-- Opening Marker --

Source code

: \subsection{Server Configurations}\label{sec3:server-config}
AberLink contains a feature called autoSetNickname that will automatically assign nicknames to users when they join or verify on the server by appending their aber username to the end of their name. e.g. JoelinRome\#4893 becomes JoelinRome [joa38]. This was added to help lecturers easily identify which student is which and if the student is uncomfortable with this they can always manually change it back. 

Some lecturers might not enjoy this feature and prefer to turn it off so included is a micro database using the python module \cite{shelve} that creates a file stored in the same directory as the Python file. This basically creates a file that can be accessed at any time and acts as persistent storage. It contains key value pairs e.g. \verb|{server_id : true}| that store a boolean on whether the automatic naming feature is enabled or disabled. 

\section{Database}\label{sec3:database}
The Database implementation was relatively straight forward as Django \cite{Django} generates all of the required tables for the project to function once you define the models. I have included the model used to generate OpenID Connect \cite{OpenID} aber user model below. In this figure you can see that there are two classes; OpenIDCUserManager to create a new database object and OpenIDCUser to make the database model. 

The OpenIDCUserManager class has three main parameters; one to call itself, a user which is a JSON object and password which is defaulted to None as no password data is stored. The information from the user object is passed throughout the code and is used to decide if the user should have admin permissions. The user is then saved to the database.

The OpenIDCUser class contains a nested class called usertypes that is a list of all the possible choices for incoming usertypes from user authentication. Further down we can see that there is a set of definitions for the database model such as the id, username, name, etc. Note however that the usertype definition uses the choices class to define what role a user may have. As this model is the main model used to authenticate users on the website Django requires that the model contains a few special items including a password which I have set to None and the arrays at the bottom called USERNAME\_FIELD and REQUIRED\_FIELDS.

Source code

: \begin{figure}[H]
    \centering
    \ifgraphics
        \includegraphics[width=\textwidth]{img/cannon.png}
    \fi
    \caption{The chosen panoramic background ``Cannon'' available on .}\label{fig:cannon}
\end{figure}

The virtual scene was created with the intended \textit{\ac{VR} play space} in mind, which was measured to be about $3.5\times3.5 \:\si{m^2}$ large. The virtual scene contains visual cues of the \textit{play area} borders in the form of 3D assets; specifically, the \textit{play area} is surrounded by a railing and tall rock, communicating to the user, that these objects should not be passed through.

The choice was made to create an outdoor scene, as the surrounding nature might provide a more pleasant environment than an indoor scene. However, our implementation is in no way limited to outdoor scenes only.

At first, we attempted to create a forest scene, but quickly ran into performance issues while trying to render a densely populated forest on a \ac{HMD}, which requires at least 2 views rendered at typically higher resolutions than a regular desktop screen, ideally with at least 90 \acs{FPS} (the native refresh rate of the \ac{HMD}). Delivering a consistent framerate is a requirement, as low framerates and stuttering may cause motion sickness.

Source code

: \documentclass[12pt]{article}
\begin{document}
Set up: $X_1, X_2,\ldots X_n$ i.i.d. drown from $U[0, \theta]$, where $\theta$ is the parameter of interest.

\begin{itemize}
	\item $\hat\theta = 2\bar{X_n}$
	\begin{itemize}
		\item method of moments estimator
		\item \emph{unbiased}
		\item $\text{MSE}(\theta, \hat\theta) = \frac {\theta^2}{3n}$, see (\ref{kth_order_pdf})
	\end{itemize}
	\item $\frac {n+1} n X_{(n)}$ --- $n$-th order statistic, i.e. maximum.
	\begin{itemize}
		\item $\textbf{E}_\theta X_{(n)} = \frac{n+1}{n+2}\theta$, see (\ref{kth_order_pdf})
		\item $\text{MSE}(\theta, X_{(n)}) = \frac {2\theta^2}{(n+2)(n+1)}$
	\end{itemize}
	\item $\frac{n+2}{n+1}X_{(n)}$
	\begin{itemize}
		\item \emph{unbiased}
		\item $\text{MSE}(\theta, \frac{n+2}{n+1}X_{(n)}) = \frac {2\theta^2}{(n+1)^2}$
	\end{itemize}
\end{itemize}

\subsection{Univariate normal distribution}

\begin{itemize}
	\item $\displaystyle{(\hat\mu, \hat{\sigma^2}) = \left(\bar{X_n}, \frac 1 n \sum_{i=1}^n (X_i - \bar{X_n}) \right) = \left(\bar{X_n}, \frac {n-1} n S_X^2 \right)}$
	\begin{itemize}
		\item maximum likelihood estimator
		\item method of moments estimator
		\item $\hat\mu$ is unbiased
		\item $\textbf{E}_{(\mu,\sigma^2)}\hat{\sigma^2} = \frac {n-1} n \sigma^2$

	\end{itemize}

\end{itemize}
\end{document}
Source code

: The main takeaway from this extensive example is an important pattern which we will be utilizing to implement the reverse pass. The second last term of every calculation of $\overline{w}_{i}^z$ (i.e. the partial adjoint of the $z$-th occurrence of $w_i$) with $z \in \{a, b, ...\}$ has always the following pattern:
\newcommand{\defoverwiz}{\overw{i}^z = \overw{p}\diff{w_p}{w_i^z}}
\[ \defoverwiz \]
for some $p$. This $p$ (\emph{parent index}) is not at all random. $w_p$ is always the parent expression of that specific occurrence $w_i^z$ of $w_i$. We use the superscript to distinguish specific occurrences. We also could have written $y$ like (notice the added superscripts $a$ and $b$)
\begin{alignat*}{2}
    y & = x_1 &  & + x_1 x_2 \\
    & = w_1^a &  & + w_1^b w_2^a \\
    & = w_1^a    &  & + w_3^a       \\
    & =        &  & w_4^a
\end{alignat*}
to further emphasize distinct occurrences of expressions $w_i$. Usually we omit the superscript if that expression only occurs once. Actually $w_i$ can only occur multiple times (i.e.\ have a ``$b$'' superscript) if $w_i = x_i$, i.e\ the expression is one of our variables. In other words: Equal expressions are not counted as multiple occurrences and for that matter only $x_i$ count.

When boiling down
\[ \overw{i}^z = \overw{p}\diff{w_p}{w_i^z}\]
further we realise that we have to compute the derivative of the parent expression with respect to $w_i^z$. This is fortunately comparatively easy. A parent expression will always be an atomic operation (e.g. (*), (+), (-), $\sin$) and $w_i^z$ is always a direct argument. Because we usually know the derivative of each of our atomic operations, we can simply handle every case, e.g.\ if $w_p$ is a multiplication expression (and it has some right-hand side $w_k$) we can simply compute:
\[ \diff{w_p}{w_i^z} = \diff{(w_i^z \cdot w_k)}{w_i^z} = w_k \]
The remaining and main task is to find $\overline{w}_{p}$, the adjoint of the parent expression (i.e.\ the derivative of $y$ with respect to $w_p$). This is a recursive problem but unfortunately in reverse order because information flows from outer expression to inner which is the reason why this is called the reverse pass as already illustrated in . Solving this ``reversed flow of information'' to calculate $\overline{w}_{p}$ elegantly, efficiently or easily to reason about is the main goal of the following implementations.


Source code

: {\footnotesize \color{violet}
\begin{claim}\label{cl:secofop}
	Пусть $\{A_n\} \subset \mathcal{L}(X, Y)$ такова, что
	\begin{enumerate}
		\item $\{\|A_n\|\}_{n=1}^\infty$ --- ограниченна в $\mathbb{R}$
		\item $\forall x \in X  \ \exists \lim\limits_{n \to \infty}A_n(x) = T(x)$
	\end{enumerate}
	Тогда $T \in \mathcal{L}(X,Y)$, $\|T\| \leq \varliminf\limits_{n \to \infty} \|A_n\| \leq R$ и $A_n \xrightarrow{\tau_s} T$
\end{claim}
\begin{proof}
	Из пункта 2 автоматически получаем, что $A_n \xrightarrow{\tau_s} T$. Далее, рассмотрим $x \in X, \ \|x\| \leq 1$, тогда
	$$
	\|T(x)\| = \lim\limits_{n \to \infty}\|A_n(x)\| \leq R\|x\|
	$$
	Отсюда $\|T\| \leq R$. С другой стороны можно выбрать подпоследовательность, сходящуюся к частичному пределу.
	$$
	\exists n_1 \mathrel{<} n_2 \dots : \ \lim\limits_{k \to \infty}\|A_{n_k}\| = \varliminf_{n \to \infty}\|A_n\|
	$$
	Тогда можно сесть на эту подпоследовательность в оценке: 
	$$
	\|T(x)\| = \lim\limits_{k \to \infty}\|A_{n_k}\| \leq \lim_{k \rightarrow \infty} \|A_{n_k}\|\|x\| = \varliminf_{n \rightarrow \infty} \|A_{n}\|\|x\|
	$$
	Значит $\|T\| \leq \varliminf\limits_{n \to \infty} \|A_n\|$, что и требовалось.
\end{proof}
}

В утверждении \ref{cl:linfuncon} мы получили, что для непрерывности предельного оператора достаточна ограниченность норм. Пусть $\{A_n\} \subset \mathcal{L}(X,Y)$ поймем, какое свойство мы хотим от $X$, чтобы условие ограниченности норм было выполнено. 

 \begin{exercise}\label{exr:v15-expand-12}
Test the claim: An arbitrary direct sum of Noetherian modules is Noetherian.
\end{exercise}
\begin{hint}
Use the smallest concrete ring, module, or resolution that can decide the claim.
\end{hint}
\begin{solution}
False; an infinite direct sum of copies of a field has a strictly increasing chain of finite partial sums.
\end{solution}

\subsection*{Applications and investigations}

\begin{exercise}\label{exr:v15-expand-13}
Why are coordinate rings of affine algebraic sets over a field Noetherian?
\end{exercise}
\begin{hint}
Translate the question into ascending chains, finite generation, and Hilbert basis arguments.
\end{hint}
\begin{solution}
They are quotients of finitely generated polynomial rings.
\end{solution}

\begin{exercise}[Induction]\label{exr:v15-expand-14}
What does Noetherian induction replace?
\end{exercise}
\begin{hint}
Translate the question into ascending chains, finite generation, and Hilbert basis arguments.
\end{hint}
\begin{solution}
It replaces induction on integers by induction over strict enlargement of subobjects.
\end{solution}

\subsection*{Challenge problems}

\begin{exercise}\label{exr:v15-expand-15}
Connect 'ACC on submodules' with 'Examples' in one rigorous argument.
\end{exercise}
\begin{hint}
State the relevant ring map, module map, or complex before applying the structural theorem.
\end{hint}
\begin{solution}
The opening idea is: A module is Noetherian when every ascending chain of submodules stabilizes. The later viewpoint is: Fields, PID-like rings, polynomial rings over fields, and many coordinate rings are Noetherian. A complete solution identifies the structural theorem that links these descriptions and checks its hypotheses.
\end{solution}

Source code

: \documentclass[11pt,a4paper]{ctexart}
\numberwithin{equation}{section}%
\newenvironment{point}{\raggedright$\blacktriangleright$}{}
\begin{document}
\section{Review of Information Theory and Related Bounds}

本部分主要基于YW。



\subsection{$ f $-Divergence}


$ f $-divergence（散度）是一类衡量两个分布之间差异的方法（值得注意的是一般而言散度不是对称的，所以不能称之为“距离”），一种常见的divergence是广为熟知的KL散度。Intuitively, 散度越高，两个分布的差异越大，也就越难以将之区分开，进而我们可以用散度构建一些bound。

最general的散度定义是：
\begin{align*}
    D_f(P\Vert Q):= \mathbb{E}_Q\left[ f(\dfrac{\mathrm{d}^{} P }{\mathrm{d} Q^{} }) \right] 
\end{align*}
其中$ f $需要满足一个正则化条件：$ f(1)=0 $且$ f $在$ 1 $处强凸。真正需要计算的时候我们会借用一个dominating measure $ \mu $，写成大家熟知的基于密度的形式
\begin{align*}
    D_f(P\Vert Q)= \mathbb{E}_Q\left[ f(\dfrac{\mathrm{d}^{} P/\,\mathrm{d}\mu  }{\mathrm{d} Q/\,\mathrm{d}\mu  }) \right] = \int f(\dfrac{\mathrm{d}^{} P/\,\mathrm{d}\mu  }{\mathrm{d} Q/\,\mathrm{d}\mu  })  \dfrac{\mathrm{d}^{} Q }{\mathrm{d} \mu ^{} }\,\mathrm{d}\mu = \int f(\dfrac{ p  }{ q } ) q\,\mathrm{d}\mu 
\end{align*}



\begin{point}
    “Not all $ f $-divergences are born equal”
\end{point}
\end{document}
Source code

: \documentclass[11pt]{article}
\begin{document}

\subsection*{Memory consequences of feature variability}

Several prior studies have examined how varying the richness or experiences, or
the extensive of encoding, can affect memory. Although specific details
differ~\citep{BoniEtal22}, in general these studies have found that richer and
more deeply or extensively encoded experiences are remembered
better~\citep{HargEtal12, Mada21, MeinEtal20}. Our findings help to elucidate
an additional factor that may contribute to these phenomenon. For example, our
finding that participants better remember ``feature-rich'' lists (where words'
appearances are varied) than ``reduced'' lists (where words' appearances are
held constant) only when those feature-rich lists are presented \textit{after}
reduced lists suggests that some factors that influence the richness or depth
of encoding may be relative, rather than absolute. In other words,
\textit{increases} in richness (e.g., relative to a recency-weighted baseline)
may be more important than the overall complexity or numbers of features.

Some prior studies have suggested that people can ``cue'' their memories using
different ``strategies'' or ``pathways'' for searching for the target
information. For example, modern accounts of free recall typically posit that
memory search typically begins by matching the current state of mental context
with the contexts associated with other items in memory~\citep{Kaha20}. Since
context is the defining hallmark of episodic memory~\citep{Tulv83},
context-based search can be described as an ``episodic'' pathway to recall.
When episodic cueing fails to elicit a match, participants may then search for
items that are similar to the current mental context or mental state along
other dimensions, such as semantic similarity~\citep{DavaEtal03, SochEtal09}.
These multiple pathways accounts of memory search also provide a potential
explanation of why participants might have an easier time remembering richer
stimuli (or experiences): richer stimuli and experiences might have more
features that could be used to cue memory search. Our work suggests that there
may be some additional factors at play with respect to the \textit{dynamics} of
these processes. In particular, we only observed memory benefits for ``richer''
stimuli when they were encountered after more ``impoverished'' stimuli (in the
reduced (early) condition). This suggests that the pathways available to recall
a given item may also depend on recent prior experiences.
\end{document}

-- Closing Marker --

* What to work on
For each line of the data that has the word "subsection", report that line.

* Task response
: \subsection{Server Configurations}\label{sec3:server-config}
\subsection{Univariate normal distribution}
\subsection*{Applications and investigations}
\subsection*{Challenge problems}
\subsection{$ f $-Divergence}
\subsection*{Memory consequences of feature variability}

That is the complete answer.